1. Establish the geometry
Set a known, documented SID (commonly 100 cm for table work). Because every tolerance is a percentage of SID, an unrecorded or wrong SID invalidates the percentages. Confirm the SID indicator accuracy as part of the survey. 1, 4
2. Test congruence with the collimator tool
Align the light field precisely to the test-tool markers, expose at a low technique, and measure each edge discrepancy. Convert the largest discrepancy to a percentage of SID and compare to the 2% criterion. Record which edge failed and by how much — the pattern points to the cause (a shifted lamp, a bent shutter, a moved mirror). 4
3. Check centering and field-size indication
Confirm the x-ray field is centered on the receptor within 2% of SID, and that the collimator's field-size scales agree with the actual field at the indicated SID. A field-size indicator that reads correctly lets technologists collimate confidently without the light on. 1, 4
4. Measure perpendicularity
Image the beam-alignment cylinder and read the upper bead against the reference circles. Inner-circle projection confirms the central ray is within roughly 1.5°; anything past the outer circle should trigger a service call to correct tube-to-receptor angulation. 4
5. Verify PBL behavior
For automatic-collimation systems, cycle through receptor sizes and confirm the field is sized to each receptor and never exceeds it at the calibrated SID. Test override behavior against the facility's policy. 1, 4
Common pitfalls to avoid
- Trusting the light field without testing it. A confident-looking light field can be several centimeters off the radiation field.

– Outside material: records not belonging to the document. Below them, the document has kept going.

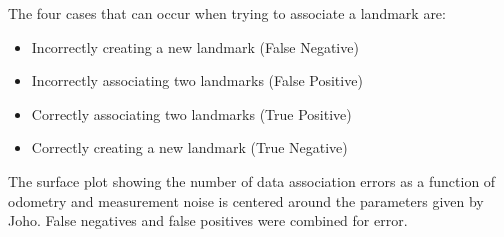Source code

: \documentclass[12pt]{article}
\begin{document}
The four cases that can occur when trying to associate a landmark are: 
\begin{itemize} 
\item Incorrectly creating a new landmark (False Negative)
\item Incorrectly associating two landmarks (False Positive)
\item Correctly associating two landmarks (True Positive)
\item Correctly creating a new landmark (True Negative)
\end{itemize}

The surface plot showing the number of data association errors as a function of odometry and measurement noise is centered around the parameters given by Joho.  False negatives and false positives were combined for error.
\end{document}
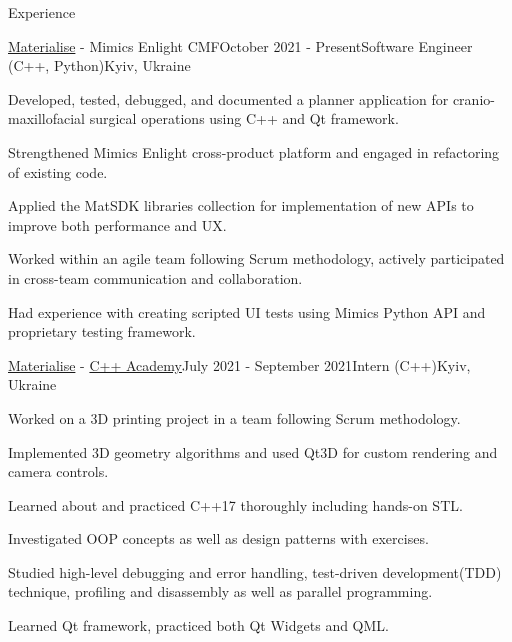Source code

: \documentclass[
	11pt, %
]{resume} %
\begin{document}

\begin{rSection}{Experience}

	\begin{rSubsection}{\href{https://www.materialise.com/en}{\color{blue}Materialise} - Mimics Enlight CMF}{October 2021 - Present}{Software Engineer (C++, Python)}{Kyiv, Ukraine}
        \item Developed, tested, debugged, and documented a planner application for cranio-maxillofacial surgical operations using C++ and Qt framework.
        \item Strengthened Mimics Enlight cross-product platform and engaged in refactoring of existing code.
		\item Applied the MatSDK libraries collection for implementation of new APIs to improve both performance and UX.
        \item Worked within an agile team following Scrum methodology, actively participated in cross-team communication and collaboration.
        \item Had experience with creating scripted UI tests using Mimics Python API and proprietary testing framework.
	\end{rSubsection}


    \begin{rSubsection}{\href{https://www.materialise.com/en}{\color{blue}Materialise} - \href{https://www.materialise.com/en/careers/students-graduates/internships}{\color{blue}C++ Academy}}{July 2021 - September 2021}{Intern (C++)}{Kyiv, Ukraine}
        \item Worked on a 3D printing project in a team following Scrum methodology.
        \item Implemented 3D geometry algorithms and used Qt3D for custom rendering and camera controls.
        \item Learned about and practiced C++17 thoroughly including hands-on STL.
        \item Investigated OOP concepts as well as design patterns with exercises.
        \item Studied high-level debugging and error handling, test-driven development(TDD) technique, profiling and disassembly as well as parallel programming.
        \item Learned Qt framework, practiced both Qt Widgets and QML.
    \end{rSubsection}

\end{rSection}
\end{document}
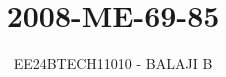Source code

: \documentclass[journal]{IEEEtran}
\begin{document}

\vspace{3cm}

\title{2008-ME-69-85}
\author{EE24BTECH11010 - BALAJI B}
{\let\newpage\relax\maketitle}

\renewcommand{\thefigure}{\theenumi}
\renewcommand{\thetable}{\theenumi}
\setlength{\intextsep}{10pt} %


\renewcommand{\thetable}{\theenumi}
\end{document}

- Ignoring SID. Every tolerance is a fraction of SID; skip the distance and the percentages are meaningless.
- Testing only after a complaint. Congruence should be part of the routine annual survey, not just a reaction to clipped films.
- Over-collimating into cone cuts. The goal is to match the anatomy, not to shrink blindly — cone cuts create their own repeats. 7
- Forgetting service events. Any collimator, lamp, mirror, or tube service can move alignment and warrants a re-check.
Regulatory Considerations
Radiographic x-ray equipment in the United States is governed by the FDA performance standard and by state radiation-control programs, not by the NRC. The NRC (under 10 CFR Parts 20 and 35) regulates radioactive material; x-ray-producing machines fall under the FDA (21 CFR) and the states. 1, 3
Key frameworks:
- 21 CFR 1020.31 — the federal performance standard for radiographic equipment, including the 2%-of-SID congruence and centering requirements and PBL provisions. 1
- FDA Resource Manual for Compliance Test Parameters of Diagnostic X-Ray Systems — the FDA's guidance on how compliance parameters, including field limitation and alignment, are tested. 2
- ACR–AAPM Technical Standard for Diagnostic Medical Physics Performance Monitoring of Radiographic Equipment — the professional standard defining the qualified-physicist evaluation, including beam alignment and collimation. 3
- AAPM Report No. 74, Quality Control in Diagnostic Radiology — the task-group QC reference that operationalizes the 2%-of-SID light-field/x-ray-field test and PBL verification. 4
State radiation-control rules add facility-level requirements. Of the jurisdictions DRPS serves, most (Florida, Maryland, Virginia, California, Nevada, Pennsylvania, New York, and New Jersey) administer their own radiation-machine programs, while the underlying FDA equipment standard applies nationwide. In Florida, radiation-producing machines are regulated under Chapter 64E-5, Florida Administrative Code, Part V, administered by the Florida Department of Health, Bureau of Radiation Control. 9 A facility should confirm the collimation, alignment, and physics-survey requirements of its own state program and any accreditation body before relying on the federal minimum. For a broader compliance picture, see our overview of ACR accreditation physics requirements. 3, 8
Frequently Asked Questions (FAQs)
What is beam alignment and collimation QC?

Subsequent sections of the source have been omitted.